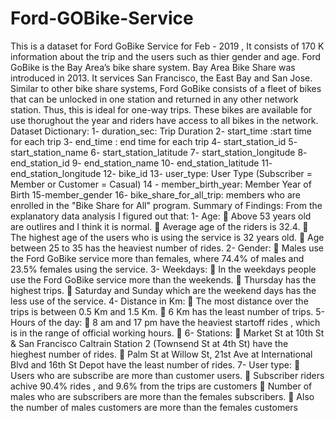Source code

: # Ford-GOBike-Service
This is a dataset for Ford GoBike Service for Feb - 2019 , It consists of 170 K information about the 
trip and the users such as thier gender and age.
Ford GoBike is the Bay Area’s bike share system. Bay Area Bike Share was introduced in 2013. It 
services San Francisco, the East Bay and San Jose. Similar to other bike share systems, Ford GoBike 
consists of a fleet of bikes that can be unlocked in one station and returned in any other network 
station. Thus, this is ideal for one-way trips. These bikes are available for use thorughout the year 
and riders have access to all bikes in the network.
Dataset Dictionary:
1- duration_sec: Trip Duration
2- start_time :start time for each trip
3- end_time : end time for each trip
4- start_station_id
5- start_station_name
6- start_station_latitude
7- start_station_longitude
8- end_station_id
9- end_station_name
10- end_station_latitude
11- end_station_longitude
12- bike_id
13- user_type: User Type (Subscriber = Member or Customer = Casual)
14 - member_birth_year: Member Year of Birth
15-member_gender
16- bike_share_for_all_trip: members who are enrolled in the "Bike Share for All" program.
Summary of Findings:
From the explanatory data analysis I figured out that:
1- Age:
 Above 53 years old are outlires and I think it is normal.
 Average age of the riders is 32.4.
 The highest age of the users who is using the service is 32 years old.
 Age between 25 to 35 has the heaviest number of rides.
2- Gender:
 Males use the Ford GoBike service more than females, where 74.4% of males and 23.5% 
females using the service.
3- Weekdays:
 In the weekdays people use the Ford GoBike service more than the weekends.
 Thursday has the highest trips.
 Saturday and Sunday which are the weekend days has the less use of the service.
4- Distance in Km:
 The most distance over the trips is between 0.5 Km and 1.5 Km.
 6 Km has the least number of trips.
5- Hours of the day:
 8 am and 17 pm have the heaviest startoff rides , which is in the range of official working 
hours.
 6- Stations:
 Market St at 10th St & San Francisco Caltrain Station 2 (Townsend St at 4th St) have the 
hieghest number of rides.
 Palm St at Willow St, 21st Ave at International Blvd and 16th St Depot have the least number 
of rides.
7- User type:
 Users who are subscribe are more than customer users.
 Subscriber riders achive 90.4% rides , and 9.6% from the trips are customers
 Number of males who are subscribers are more than the females subscribers.
 Also the number of males customers are more than the females customers
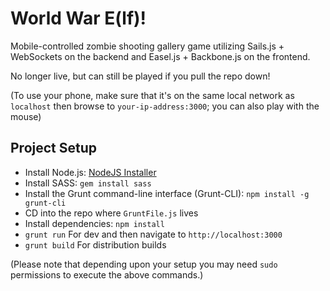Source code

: World War E(lf)!
================

Mobile-controlled zombie shooting gallery game utilizing Sails.js + WebSockets on the backend and Easel.js + Backbone.js on the frontend.

No longer live, but can still be played if you pull the repo down!

(To use your phone, make sure that it's on the same local network as `localhost` then browse to `your-ip-address:3000`; you can also play with the mouse)


Project Setup
-------------
- Install Node.js:  [NodeJS Installer](http://nodejs.org/)
- Install SASS: `gem install sass`
- Install the Grunt command-line interface (Grunt-CLI):  `npm install -g grunt-cli`
- CD into the repo where `GruntFile.js` lives
- Install dependencies: `npm install`
- `grunt run` For dev and then navigate to `http://localhost:3000`
- `grunt build` For distribution builds


(Please note that depending upon your setup you may need `sudo` permissions to execute the above commands.)
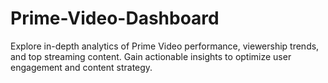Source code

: # Prime-Video-Dashboard
Explore in-depth analytics of Prime Video performance, viewership trends, and top streaming content. Gain actionable insights to optimize user engagement and content strategy.
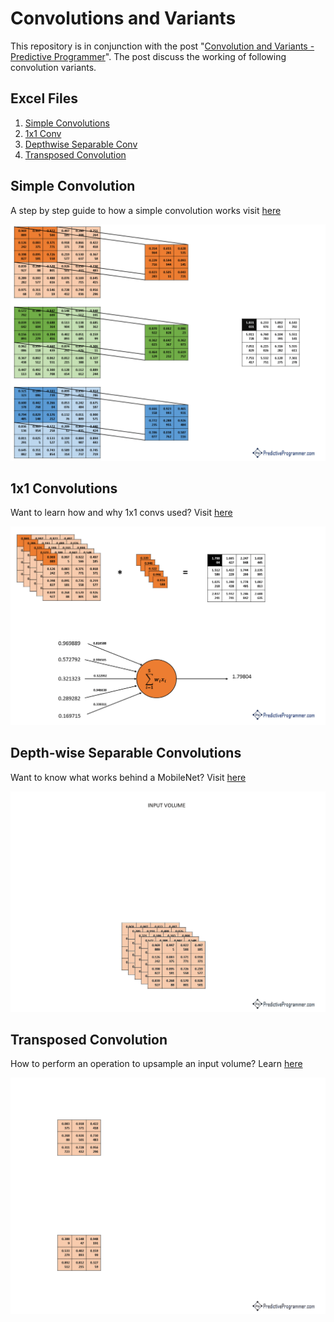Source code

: # Convolutions and Variants
This repository is in conjunction with the post "[Convolution and Variants - Predictive Programmer](https://predictiveprogrammer.com/convolution-and-variants/)". The post discuss the working of following convolution variants.

## Excel Files
1. [Simple Convolutions](excels/basicCNNs.xlsx)
2. [1x1 Conv](excels/1x1convs.xlsx)
3. [Depthwise Separable Conv](excels/depthwise_separable_convs.xlsx)
4. [Transposed Convolution](excels/transposed_convs.xlsx)

## Simple Convolution
A step by step guide to how a simple convolution works visit [here](https://predictiveprogrammer.com/convolution-and-variants#simple-cnn)

![](images/convolve.gif)

## 1x1 Convolutions
Want to learn how and why 1x1 convs used? Visit [here](https://predictiveprogrammer.com/convolution-and-variants#1x1conv)

![](images/1x1conv.gif)

## Depth-wise Separable Convolutions
Want to know what works behind a MobileNet? Visit [here](https://predictiveprogrammer.com/convolution-and-variants#separable-conv)

![](images/depthwise_conv.gif)

## Transposed Convolution
How to perform an operation to upsample an input volume? Learn [here](https://predictiveprogrammer.com/convolution-and-variants#transposed-conv)

![](images/transposed_conv.gif)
━━━━━━━━
AIM OF THE EXERCISE ▸
Whenever the word "than" appears in a line of the listing, copy out that line.

SOLUTION ▸
 Males use the Ford GoBike service more than females, where 74.4% of males and 23.5% 
 In the weekdays people use the Ford GoBike service more than the weekends.
 Users who are subscribe are more than customer users.
 Number of males who are subscribers are more than the females subscribers.
 Also the number of males customers are more than the females customers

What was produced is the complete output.